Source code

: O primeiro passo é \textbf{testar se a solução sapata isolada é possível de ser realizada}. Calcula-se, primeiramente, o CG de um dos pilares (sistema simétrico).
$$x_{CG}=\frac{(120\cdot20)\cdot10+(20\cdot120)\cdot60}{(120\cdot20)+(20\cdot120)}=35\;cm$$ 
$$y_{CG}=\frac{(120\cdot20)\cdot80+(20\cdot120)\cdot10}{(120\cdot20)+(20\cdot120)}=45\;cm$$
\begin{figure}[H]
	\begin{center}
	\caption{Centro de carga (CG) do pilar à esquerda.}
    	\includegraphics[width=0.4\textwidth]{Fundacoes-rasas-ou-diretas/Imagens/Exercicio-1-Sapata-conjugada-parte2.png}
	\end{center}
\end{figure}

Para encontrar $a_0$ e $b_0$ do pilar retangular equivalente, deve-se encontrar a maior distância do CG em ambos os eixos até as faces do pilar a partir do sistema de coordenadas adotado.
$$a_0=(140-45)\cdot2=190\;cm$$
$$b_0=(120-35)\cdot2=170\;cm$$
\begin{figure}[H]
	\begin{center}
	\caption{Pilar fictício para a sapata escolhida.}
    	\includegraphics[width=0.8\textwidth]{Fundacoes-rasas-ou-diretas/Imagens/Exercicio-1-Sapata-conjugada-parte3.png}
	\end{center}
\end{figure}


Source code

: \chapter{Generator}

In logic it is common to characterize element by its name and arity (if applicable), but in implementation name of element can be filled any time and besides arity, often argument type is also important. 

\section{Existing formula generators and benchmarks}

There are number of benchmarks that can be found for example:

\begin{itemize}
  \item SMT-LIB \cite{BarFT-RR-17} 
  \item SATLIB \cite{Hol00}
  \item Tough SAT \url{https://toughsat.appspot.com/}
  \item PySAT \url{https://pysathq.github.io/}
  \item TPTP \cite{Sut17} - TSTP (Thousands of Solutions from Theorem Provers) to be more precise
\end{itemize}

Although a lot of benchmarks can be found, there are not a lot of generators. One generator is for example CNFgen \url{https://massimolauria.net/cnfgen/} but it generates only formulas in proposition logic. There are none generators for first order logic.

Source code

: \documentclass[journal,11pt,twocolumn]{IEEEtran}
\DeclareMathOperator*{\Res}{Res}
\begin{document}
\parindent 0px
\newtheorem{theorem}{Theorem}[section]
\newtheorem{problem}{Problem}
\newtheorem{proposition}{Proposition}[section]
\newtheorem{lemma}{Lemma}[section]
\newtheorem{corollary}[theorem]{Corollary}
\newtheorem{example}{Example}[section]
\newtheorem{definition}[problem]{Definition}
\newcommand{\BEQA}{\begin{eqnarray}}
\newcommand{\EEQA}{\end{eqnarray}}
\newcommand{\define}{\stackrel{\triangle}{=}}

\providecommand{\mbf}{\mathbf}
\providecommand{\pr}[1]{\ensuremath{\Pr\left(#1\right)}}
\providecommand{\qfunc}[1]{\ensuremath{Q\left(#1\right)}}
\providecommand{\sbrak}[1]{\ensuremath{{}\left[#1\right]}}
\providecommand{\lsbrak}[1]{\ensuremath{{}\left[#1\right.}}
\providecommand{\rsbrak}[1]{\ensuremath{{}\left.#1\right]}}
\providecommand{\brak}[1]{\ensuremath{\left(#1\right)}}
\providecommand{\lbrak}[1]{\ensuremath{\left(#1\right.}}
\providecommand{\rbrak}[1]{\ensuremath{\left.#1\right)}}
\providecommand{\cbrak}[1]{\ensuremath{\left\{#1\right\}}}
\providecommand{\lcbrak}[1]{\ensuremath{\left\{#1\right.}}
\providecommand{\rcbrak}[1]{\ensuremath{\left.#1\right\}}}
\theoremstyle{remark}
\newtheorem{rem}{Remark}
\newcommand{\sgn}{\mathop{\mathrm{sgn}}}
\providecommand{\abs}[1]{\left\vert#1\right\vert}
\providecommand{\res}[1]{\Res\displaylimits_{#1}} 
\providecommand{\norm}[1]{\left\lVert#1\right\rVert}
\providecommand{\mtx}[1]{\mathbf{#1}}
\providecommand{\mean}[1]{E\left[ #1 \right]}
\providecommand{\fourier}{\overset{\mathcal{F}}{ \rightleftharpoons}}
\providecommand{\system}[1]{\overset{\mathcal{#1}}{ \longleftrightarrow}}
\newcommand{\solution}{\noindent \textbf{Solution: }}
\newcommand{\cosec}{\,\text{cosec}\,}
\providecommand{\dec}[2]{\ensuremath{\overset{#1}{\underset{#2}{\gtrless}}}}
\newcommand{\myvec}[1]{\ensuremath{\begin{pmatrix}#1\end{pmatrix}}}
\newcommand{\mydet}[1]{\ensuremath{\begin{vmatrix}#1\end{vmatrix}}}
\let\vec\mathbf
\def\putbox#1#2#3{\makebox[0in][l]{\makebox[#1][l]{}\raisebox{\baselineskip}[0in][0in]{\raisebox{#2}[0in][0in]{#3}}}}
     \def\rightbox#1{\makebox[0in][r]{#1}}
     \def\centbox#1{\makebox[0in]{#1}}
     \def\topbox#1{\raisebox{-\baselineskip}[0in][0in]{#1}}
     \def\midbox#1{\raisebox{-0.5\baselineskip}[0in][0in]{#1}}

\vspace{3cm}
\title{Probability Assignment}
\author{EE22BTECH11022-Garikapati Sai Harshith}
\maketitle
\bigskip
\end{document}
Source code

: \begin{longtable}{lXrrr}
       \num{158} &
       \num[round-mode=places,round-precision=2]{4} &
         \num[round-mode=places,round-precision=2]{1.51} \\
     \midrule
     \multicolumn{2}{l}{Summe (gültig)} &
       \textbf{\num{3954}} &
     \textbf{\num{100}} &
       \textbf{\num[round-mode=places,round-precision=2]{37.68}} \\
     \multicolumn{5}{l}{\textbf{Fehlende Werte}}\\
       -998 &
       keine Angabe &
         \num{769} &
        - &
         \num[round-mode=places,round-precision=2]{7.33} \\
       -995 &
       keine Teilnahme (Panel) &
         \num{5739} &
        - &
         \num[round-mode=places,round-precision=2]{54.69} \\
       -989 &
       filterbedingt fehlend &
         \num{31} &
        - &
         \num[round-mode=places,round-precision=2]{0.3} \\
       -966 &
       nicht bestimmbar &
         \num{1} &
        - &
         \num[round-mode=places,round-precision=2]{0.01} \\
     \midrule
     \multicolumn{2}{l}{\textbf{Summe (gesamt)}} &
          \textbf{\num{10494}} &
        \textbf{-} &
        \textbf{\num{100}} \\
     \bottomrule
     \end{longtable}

*ASSIGNED TASK*. Output each line of the entries exactly, so that nothing is lost.

*ANSWER TO THIS EXERCISE*.
Source code

: O primeiro passo é \textbf{testar se a solução sapata isolada é possível de ser realizada}. Calcula-se, primeiramente, o CG de um dos pilares (sistema simétrico).
$$x_{CG}=\frac{(120\cdot20)\cdot10+(20\cdot120)\cdot60}{(120\cdot20)+(20\cdot120)}=35\;cm$$ 
$$y_{CG}=\frac{(120\cdot20)\cdot80+(20\cdot120)\cdot10}{(120\cdot20)+(20\cdot120)}=45\;cm$$
\begin{figure}[H]
	\begin{center}
	\caption{Centro de carga (CG) do pilar à esquerda.}
    	\includegraphics[width=0.4\textwidth]{Fundacoes-rasas-ou-diretas/Imagens/Exercicio-1-Sapata-conjugada-parte2.png}
	\end{center}
\end{figure}

Para encontrar $a_0$ e $b_0$ do pilar retangular equivalente, deve-se encontrar a maior distância do CG em ambos os eixos até as faces do pilar a partir do sistema de coordenadas adotado.
$$a_0=(140-45)\cdot2=190\;cm$$
$$b_0=(120-35)\cdot2=170\;cm$$
\begin{figure}[H]
	\begin{center}
	\caption{Pilar fictício para a sapata escolhida.}
    	\includegraphics[width=0.8\textwidth]{Fundacoes-rasas-ou-diretas/Imagens/Exercicio-1-Sapata-conjugada-parte3.png}
	\end{center}
\end{figure}


Source code

: \chapter{Generator}

In logic it is common to characterize element by its name and arity (if applicable), but in implementation name of element can be filled any time and besides arity, often argument type is also important. 

\section{Existing formula generators and benchmarks}

There are number of benchmarks that can be found for example:

\begin{itemize}
  \item SMT-LIB \cite{BarFT-RR-17} 
  \item SATLIB \cite{Hol00}
  \item Tough SAT \url{https://toughsat.appspot.com/}
  \item PySAT \url{https://pysathq.github.io/}
  \item TPTP \cite{Sut17} - TSTP (Thousands of Solutions from Theorem Provers) to be more precise
\end{itemize}

Although a lot of benchmarks can be found, there are not a lot of generators. One generator is for example CNFgen \url{https://massimolauria.net/cnfgen/} but it generates only formulas in proposition logic. There are none generators for first order logic.

Source code

: \documentclass[journal,11pt,twocolumn]{IEEEtran}
\DeclareMathOperator*{\Res}{Res}
\begin{document}
\parindent 0px
\newtheorem{theorem}{Theorem}[section]
\newtheorem{problem}{Problem}
\newtheorem{proposition}{Proposition}[section]
\newtheorem{lemma}{Lemma}[section]
\newtheorem{corollary}[theorem]{Corollary}
\newtheorem{example}{Example}[section]
\newtheorem{definition}[problem]{Definition}
\newcommand{\BEQA}{\begin{eqnarray}}
\newcommand{\EEQA}{\end{eqnarray}}
\newcommand{\define}{\stackrel{\triangle}{=}}

\providecommand{\mbf}{\mathbf}
\providecommand{\pr}[1]{\ensuremath{\Pr\left(#1\right)}}
\providecommand{\qfunc}[1]{\ensuremath{Q\left(#1\right)}}
\providecommand{\sbrak}[1]{\ensuremath{{}\left[#1\right]}}
\providecommand{\lsbrak}[1]{\ensuremath{{}\left[#1\right.}}
\providecommand{\rsbrak}[1]{\ensuremath{{}\left.#1\right]}}
\providecommand{\brak}[1]{\ensuremath{\left(#1\right)}}
\providecommand{\lbrak}[1]{\ensuremath{\left(#1\right.}}
\providecommand{\rbrak}[1]{\ensuremath{\left.#1\right)}}
\providecommand{\cbrak}[1]{\ensuremath{\left\{#1\right\}}}
\providecommand{\lcbrak}[1]{\ensuremath{\left\{#1\right.}}
\providecommand{\rcbrak}[1]{\ensuremath{\left.#1\right\}}}
\theoremstyle{remark}
\newtheorem{rem}{Remark}
\newcommand{\sgn}{\mathop{\mathrm{sgn}}}
\providecommand{\abs}[1]{\left\vert#1\right\vert}
\providecommand{\res}[1]{\Res\displaylimits_{#1}} 
\providecommand{\norm}[1]{\left\lVert#1\right\rVert}
\providecommand{\mtx}[1]{\mathbf{#1}}
\providecommand{\mean}[1]{E\left[ #1 \right]}
\providecommand{\fourier}{\overset{\mathcal{F}}{ \rightleftharpoons}}
\providecommand{\system}[1]{\overset{\mathcal{#1}}{ \longleftrightarrow}}
\newcommand{\solution}{\noindent \textbf{Solution: }}
\newcommand{\cosec}{\,\text{cosec}\,}
\providecommand{\dec}[2]{\ensuremath{\overset{#1}{\underset{#2}{\gtrless}}}}
\newcommand{\myvec}[1]{\ensuremath{\begin{pmatrix}#1\end{pmatrix}}}
\newcommand{\mydet}[1]{\ensuremath{\begin{vmatrix}#1\end{vmatrix}}}
\let\vec\mathbf
\def\putbox#1#2#3{\makebox[0in][l]{\makebox[#1][l]{}\raisebox{\baselineskip}[0in][0in]{\raisebox{#2}[0in][0in]{#3}}}}
     \def\rightbox#1{\makebox[0in][r]{#1}}
     \def\centbox#1{\makebox[0in]{#1}}
     \def\topbox#1{\raisebox{-\baselineskip}[0in][0in]{#1}}
     \def\midbox#1{\raisebox{-0.5\baselineskip}[0in][0in]{#1}}

\vspace{3cm}
\title{Probability Assignment}
\author{EE22BTECH11022-Garikapati Sai Harshith}
\maketitle
\bigskip
\end{document}
Source code

: \begin{longtable}{lXrrr}
       \num{158} &
       \num[round-mode=places,round-precision=2]{4} &
         \num[round-mode=places,round-precision=2]{1.51} \\
     \midrule
     \multicolumn{2}{l}{Summe (gültig)} &
       \textbf{\num{3954}} &
     \textbf{\num{100}} &
       \textbf{\num[round-mode=places,round-precision=2]{37.68}} \\
     \multicolumn{5}{l}{\textbf{Fehlende Werte}}\\
       -998 &
       keine Angabe &
         \num{769} &
        - &
         \num[round-mode=places,round-precision=2]{7.33} \\
       -995 &
       keine Teilnahme (Panel) &
         \num{5739} &
        - &
         \num[round-mode=places,round-precision=2]{54.69} \\
       -989 &
       filterbedingt fehlend &
         \num{31} &
        - &
         \num[round-mode=places,round-precision=2]{0.3} \\
       -966 &
       nicht bestimmbar &
         \num{1} &
        - &
         \num[round-mode=places,round-precision=2]{0.01} \\
     \midrule
     \multicolumn{2}{l}{\textbf{Summe (gesamt)}} &
          \textbf{\num{10494}} &
        \textbf{-} &
        \textbf{\num{100}} \\
     \bottomrule
     \end{longtable}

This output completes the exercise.